• [INFORMATION PROVIDED]

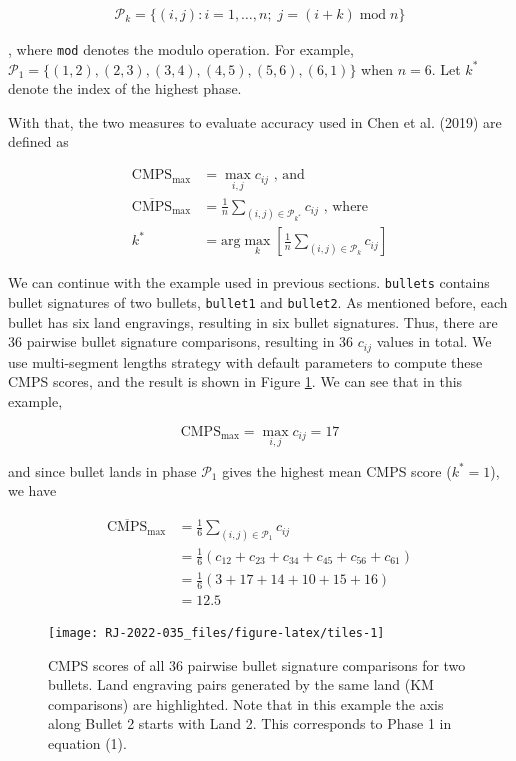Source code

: \begin{align}
\mathcal{P}_k = \{ \left(i,j\right): i = 1, \dots, n ; \; j = \left(i + k\right) \;\mathrm{mod}\; n \}
\end{align}

, where \texttt{mod} denotes the modulo operation.
For example, \(\mathcal{P}_1 = \{ \left(1,2\right), \left(2,3\right), \left(3,4\right), \left(4,5\right), \left(5,6\right), \left(6,1\right) \}\) when \(n = 6\).
Let \(k^*\) denote the index of the highest phase.

With that, the two measures to evaluate accuracy used in Chen et al. (2019) are defined as

\begin{align}
\mathrm{CMPS_{max}} &= \max_{i,j} c_{ij} \text{ , and} \\
\mathrm{\overline{CMPS}_{max}} &= \frac{1}{n} \sum_{(i,j) \in \mathcal{P}_{k^*}} c_{ij} \text{ , where} \\
k^* &= \text{arg}\max\limits_{k} \left[  \frac{1}{n} \sum_{(i,j) \in \mathcal{P}_k} c_{ij}\right]
\end{align}

We can continue with the example used in previous sections.
\texttt{bullets} contains bullet signatures of two bullets, \texttt{bullet1} and \texttt{bullet2}.
As mentioned before, each bullet has six land engravings, resulting in six bullet signatures.
Thus, there are 36 pairwise bullet signature comparisons, resulting in 36 \(c_{ij}\) values in total.
We use multi-segment lengths strategy with default parameters to compute these CMPS scores, and the result is shown in Figure \ref{fig:tiles}.
We can see that in this example,

\[
\mathrm{CMPS_{max}} =  \max_{i,j} c_{ij} = 17
\]

and since bullet lands in phase \(\mathcal{P}_1\) gives the highest mean CMPS score (\(k^* = 1\)), we have

\[
\begin{aligned}
\mathrm{\overline{CMPS}_{max}} &= \frac{1}{6} \sum_{(i,j) \in \mathcal{P}_1} c_{ij} \\
                        &= \frac{1}{6} \left(c_{12} + c_{23} + c_{34} + c_{45} + c_{56} + c_{61}\right) \\
                        &= \frac{1}{6} \left(3+17+14+10+15+16\right) \\
                        &= 12.5
\end{aligned}
\]

\begin{figure}

{\centering \texttt{[image: RJ-2022-035\_files/figure-latex/tiles-1]} 

}

\caption{CMPS scores of all 36 pairwise bullet signature comparisons for two bullets. Land engraving pairs generated by the same land (KM comparisons) are highlighted. Note that in this example the axis along Bullet 2 starts with Land 2. This corresponds to Phase 1 in equation (1).}\label{fig:tiles}
\end{figure}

• [PROBLEM TO WORK ON] An exact restatement of the lines from the one with "Let \(k^*\) denote" through the last line of the data is the only acceptable answer.

• [YOUR SOLUTION]
Let \(k^*\) denote the index of the highest phase.

With that, the two measures to evaluate accuracy used in Chen et al. (2019) are defined as

\begin{align}
\mathrm{CMPS_{max}} &= \max_{i,j} c_{ij} \text{ , and} \\
\mathrm{\overline{CMPS}_{max}} &= \frac{1}{n} \sum_{(i,j) \in \mathcal{P}_{k^*}} c_{ij} \text{ , where} \\
k^* &= \text{arg}\max\limits_{k} \left[  \frac{1}{n} \sum_{(i,j) \in \mathcal{P}_k} c_{ij}\right]
\end{align}

We can continue with the example used in previous sections.
\texttt{bullets} contains bullet signatures of two bullets, \texttt{bullet1} and \texttt{bullet2}.
As mentioned before, each bullet has six land engravings, resulting in six bullet signatures.
Thus, there are 36 pairwise bullet signature comparisons, resulting in 36 \(c_{ij}\) values in total.
We use multi-segment lengths strategy with default parameters to compute these CMPS scores, and the result is shown in Figure \ref{fig:tiles}.
We can see that in this example,

\[
\mathrm{CMPS_{max}} =  \max_{i,j} c_{ij} = 17
\]

and since bullet lands in phase \(\mathcal{P}_1\) gives the highest mean CMPS score (\(k^* = 1\)), we have

\[
\begin{aligned}
\mathrm{\overline{CMPS}_{max}} &= \frac{1}{6} \sum_{(i,j) \in \mathcal{P}_1} c_{ij} \\
                        &= \frac{1}{6} \left(c_{12} + c_{23} + c_{34} + c_{45} + c_{56} + c_{61}\right) \\
                        &= \frac{1}{6} \left(3+17+14+10+15+16\right) \\
                        &= 12.5
\end{aligned}
\]

\begin{figure}

{\centering \texttt{[image: RJ-2022-035\_files/figure-latex/tiles-1]} 

}

\caption{CMPS scores of all 36 pairwise bullet signature comparisons for two bullets. Land engraving pairs generated by the same land (KM comparisons) are highlighted. Note that in this example the axis along Bullet 2 starts with Land 2. This corresponds to Phase 1 in equation (1).}\label{fig:tiles}
\end{figure}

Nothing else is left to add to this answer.